[Opening Provided material section]
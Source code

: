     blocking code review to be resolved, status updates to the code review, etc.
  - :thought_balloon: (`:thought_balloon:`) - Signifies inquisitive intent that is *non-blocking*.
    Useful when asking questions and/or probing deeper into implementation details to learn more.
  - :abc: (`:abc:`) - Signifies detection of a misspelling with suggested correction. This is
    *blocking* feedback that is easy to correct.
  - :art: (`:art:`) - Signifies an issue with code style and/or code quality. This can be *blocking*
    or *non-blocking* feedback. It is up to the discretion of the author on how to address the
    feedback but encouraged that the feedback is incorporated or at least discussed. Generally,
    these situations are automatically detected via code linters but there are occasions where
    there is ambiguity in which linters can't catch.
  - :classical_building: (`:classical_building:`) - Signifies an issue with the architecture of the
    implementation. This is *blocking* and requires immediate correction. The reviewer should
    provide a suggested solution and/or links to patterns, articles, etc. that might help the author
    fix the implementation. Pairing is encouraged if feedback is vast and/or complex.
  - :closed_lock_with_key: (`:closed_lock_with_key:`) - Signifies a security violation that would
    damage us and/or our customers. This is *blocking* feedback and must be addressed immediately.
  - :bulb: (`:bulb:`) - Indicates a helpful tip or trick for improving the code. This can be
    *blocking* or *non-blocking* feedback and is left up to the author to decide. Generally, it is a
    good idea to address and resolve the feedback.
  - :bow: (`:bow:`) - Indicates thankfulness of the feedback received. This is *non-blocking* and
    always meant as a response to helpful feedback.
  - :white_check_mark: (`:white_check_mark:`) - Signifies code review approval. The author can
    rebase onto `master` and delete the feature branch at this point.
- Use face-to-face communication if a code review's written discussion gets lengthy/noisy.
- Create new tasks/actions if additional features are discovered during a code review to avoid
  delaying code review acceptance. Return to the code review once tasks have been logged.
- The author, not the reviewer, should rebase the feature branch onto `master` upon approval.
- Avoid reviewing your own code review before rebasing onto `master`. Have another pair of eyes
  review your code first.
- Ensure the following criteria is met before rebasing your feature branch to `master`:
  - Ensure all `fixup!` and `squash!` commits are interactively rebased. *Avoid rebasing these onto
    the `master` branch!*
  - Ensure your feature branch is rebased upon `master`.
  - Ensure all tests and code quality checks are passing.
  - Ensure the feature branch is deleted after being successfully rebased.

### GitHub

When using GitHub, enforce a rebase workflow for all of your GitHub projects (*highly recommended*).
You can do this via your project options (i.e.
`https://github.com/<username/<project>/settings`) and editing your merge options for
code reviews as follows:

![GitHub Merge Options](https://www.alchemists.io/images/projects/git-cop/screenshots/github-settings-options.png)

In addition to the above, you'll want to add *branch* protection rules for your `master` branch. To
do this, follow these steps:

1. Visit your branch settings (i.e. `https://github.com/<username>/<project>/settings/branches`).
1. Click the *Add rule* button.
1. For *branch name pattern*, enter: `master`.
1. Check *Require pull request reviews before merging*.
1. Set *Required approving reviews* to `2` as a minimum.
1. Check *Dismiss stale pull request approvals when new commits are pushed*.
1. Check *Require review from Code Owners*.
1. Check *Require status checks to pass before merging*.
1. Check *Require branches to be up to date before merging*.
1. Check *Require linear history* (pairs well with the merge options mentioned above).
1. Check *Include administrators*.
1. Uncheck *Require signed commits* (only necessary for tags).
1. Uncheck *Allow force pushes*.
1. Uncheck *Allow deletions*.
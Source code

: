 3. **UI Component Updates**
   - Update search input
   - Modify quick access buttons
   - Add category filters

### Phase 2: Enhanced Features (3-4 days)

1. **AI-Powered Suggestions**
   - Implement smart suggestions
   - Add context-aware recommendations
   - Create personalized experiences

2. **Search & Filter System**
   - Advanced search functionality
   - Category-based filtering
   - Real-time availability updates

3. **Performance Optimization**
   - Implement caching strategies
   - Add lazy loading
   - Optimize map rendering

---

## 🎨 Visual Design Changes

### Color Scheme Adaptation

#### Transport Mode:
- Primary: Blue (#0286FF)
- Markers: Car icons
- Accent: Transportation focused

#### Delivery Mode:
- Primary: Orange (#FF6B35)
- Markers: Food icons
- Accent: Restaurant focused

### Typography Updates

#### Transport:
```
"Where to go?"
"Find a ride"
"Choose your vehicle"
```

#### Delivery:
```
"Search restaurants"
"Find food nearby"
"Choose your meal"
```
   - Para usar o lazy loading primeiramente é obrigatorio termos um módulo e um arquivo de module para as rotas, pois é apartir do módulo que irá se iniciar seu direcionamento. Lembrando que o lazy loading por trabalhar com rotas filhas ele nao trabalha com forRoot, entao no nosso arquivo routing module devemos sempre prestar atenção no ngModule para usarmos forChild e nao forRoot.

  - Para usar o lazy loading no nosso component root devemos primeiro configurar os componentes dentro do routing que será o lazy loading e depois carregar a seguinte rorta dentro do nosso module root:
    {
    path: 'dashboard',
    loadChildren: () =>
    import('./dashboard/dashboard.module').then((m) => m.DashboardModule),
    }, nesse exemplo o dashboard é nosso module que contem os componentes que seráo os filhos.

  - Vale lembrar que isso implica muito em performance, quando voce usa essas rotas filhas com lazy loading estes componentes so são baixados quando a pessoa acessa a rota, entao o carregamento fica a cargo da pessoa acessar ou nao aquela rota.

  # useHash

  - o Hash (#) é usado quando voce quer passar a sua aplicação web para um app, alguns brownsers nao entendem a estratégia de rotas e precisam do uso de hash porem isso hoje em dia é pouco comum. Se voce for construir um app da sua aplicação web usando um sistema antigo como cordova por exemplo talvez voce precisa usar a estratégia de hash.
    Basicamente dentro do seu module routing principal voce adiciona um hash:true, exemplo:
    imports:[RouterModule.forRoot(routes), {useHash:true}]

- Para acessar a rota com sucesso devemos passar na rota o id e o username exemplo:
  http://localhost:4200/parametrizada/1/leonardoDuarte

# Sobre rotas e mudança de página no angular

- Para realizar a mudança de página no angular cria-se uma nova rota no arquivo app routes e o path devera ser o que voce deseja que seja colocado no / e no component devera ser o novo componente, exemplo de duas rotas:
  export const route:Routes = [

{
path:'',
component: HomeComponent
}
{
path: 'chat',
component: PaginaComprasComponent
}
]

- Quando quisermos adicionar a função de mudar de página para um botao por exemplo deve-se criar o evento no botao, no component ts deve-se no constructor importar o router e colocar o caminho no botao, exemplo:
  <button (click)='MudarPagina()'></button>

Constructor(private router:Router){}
[Closing Provided material section]
**Directions:**
The line containing "http://localhost:4200/parametrizada/1/leonardoDuarte" begins the span, and the last line of the records above ends it. Return that span exactly, and nothing outside it.

**Response to this task:**
  http://localhost:4200/parametrizada/1/leonardoDuarte

# Sobre rotas e mudança de página no angular

- Para realizar a mudança de página no angular cria-se uma nova rota no arquivo app routes e o path devera ser o que voce deseja que seja colocado no / e no component devera ser o novo componente, exemplo de duas rotas:
  export const route:Routes = [

{
path:'',
component: HomeComponent
}
{
path: 'chat',
component: PaginaComprasComponent
}
]

- Quando quisermos adicionar a função de mudar de página para um botao por exemplo deve-se criar o evento no botao, no component ts deve-se no constructor importar o router e colocar o caminho no botao, exemplo:
  <button (click)='MudarPagina()'></button>

Constructor(private router:Router){}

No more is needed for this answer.